None of this strays far from the basics of traditional selling. I’ve taught sales and marketing to thousands of small business owners and have always held the most effective way to sell is to only sell to people who want and need what you’re selling. The quicker we match potential buyers to products or services that accurately suit their needs, the quicker we get a sale. In today’s online, social-media-crazy environment, we can nurture leads and prospects by tuning into potential customers’ likes, dislikes, needs and other important factors quicker than ever before. Once we have this information, we can tailor what we sell to our customers’ every desire.
Putting a Name to It
It’s not difficult to find examples of successful personalization campaigns. Coca-Cola’s Share a Coke campaign was a big hit in 2013/2014. It was such a hit, in fact, that the campaign is back for the summer of 2015. The iconic brand will once again substitute its logo on each of its Coca-Cola, Diet Coke and Coke Zero bottles with over a thousand of Canada’s most popular names. For those who can’t find their names — or enough of a particular name — consumers can customize their own mini-cans during the 100-day, cross-Canada Share a Coke Tour.
The idea is that people will share their Coke with people who matter most to them. It was one of the company’s most successful marketing campaigns, with 150 million personalized bottles sold. People warmed to the idea quickly and shared more than their Coke — they also shared stories, selfies and special moments. In terms of social media, the results were astounding: 998 million impressions on Twitter and 235,000 Tweets! Coca-Cola took a global brand and made it personal. That’s a powerful thing and something any company can emulate no matter if it’s a global leader or a corner store.
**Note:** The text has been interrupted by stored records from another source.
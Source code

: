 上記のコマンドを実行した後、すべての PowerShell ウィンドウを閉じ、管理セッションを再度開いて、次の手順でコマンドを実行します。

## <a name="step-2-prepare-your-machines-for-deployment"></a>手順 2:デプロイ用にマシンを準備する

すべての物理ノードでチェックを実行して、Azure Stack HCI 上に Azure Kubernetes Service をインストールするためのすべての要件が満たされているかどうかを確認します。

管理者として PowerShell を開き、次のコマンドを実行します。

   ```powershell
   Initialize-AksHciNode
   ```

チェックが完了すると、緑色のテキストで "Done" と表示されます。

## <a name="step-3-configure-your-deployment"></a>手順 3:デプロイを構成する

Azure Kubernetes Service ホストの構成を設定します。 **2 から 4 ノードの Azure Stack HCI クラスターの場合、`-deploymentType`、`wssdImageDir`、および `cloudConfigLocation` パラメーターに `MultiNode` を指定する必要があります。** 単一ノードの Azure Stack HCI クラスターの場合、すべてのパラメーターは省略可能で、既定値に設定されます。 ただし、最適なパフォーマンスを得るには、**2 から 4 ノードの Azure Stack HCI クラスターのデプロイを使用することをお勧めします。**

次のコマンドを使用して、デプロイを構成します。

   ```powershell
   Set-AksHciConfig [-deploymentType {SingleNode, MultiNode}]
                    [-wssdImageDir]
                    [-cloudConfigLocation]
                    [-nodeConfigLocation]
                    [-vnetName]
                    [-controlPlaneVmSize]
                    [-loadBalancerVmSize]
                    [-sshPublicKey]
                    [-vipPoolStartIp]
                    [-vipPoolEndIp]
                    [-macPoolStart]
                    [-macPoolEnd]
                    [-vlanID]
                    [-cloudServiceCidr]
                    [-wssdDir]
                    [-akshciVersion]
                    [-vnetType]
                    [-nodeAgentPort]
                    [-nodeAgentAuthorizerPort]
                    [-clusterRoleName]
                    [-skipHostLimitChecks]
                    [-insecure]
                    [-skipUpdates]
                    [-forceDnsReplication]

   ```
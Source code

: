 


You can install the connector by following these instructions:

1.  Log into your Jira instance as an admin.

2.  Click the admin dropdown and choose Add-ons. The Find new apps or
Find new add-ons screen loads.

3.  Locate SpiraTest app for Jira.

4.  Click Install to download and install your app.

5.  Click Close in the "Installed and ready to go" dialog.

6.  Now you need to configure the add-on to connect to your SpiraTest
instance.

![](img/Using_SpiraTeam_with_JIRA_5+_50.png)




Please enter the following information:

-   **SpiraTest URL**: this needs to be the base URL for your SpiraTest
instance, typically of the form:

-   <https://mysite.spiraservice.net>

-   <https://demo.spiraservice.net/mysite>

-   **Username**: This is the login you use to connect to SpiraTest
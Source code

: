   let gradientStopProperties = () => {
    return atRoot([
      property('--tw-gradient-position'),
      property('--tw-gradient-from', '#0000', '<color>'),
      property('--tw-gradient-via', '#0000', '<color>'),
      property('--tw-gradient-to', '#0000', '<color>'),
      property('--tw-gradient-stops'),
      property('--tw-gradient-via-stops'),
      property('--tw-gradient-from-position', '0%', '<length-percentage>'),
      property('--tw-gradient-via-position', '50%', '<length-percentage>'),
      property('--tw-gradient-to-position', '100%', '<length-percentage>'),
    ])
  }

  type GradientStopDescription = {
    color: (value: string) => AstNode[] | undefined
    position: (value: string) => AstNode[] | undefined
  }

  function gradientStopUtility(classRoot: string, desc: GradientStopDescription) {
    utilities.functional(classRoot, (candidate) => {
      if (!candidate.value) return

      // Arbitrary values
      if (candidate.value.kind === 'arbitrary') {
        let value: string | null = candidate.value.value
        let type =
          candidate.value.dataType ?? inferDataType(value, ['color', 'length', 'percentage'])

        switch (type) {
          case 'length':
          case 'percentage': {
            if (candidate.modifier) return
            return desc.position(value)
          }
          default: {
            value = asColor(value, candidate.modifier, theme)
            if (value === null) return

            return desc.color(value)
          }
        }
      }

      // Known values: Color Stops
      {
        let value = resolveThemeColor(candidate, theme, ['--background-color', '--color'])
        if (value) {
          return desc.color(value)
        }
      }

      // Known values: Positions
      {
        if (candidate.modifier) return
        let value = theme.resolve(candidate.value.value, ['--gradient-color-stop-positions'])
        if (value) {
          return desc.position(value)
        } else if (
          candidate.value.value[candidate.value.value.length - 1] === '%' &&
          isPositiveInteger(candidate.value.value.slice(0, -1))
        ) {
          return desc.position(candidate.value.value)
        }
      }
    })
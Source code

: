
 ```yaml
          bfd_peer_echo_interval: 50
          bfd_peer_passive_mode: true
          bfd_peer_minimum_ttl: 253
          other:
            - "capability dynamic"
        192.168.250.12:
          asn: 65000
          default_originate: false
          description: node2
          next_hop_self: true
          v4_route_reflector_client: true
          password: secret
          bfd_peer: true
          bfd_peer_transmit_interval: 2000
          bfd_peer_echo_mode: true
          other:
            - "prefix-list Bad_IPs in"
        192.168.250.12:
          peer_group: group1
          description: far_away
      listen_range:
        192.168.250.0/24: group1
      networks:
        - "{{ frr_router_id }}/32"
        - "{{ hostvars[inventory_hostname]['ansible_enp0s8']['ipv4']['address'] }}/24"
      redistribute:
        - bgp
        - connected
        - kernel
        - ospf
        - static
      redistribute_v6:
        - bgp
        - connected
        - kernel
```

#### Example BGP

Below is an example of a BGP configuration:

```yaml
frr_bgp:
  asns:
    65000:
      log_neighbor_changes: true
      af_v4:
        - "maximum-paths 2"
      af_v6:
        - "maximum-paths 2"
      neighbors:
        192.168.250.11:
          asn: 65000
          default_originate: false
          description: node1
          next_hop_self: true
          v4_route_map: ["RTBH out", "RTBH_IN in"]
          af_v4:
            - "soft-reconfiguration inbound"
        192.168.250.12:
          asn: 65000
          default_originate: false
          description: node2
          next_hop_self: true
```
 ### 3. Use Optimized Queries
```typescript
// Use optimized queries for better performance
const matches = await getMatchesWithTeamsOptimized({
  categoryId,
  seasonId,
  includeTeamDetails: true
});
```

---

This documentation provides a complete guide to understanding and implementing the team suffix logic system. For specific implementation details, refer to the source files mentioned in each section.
Book publishing also became more personalized with the advent of print-on-demand. The idea that you could take something you’d written and self-publish it as a quality bound book, just like those in bookstores, was groundbreaking.
Wibbitz is a company that is capitalizing on the trend for personalization and consumers’ desire to customize their daily experience by offering text-to-video technology that creates videos out of your favourite stories in seconds.
Given the popularity of services like Feedly, which sends you reading material based on your interests, and Flipboard, a service which takes your content and turns it into a magazine, expect to see more services offering personalization.
Prospective buyers will relate to your brand in a more personal way, and at a more emotional level, if you can relate to them one on one. Think about a typical email approach. What works best? An email with no salutation or one that opens addressed to you personally? You guessed it. The personalized one.
Of course, having software input the name of the recipient in a mass mail-out (beware of the new Canadian anti-spam laws, by the way) is not enough; you have to build a personal relationship with the prospect. I delete several dozen emails a day because they don’t relate to me. I do, however, read the ones I get from dig.com because they are personalized for me; they have stories I am interested in. I also open those emails from my online book supplier because I don’t want to miss the new John Irving novel when it’s announced!
Beyond One Size Fits All
So no matter how hard we try to make marketing one-size-fits-all, that approach is simply no longer effective for today’s sophisticated consumer.
Yes, the social media age, along with new technology, is allowing us to market en masse, but building a relationship with individuals in your potential market is vital because you need to learn what they are interested in, on an intimate level. You need to know about their preferences, what makes them tick, what gets them excited and emotionally involved.
Essentially, you are looking for them to buy into your brand. It’s all about identity — theirs.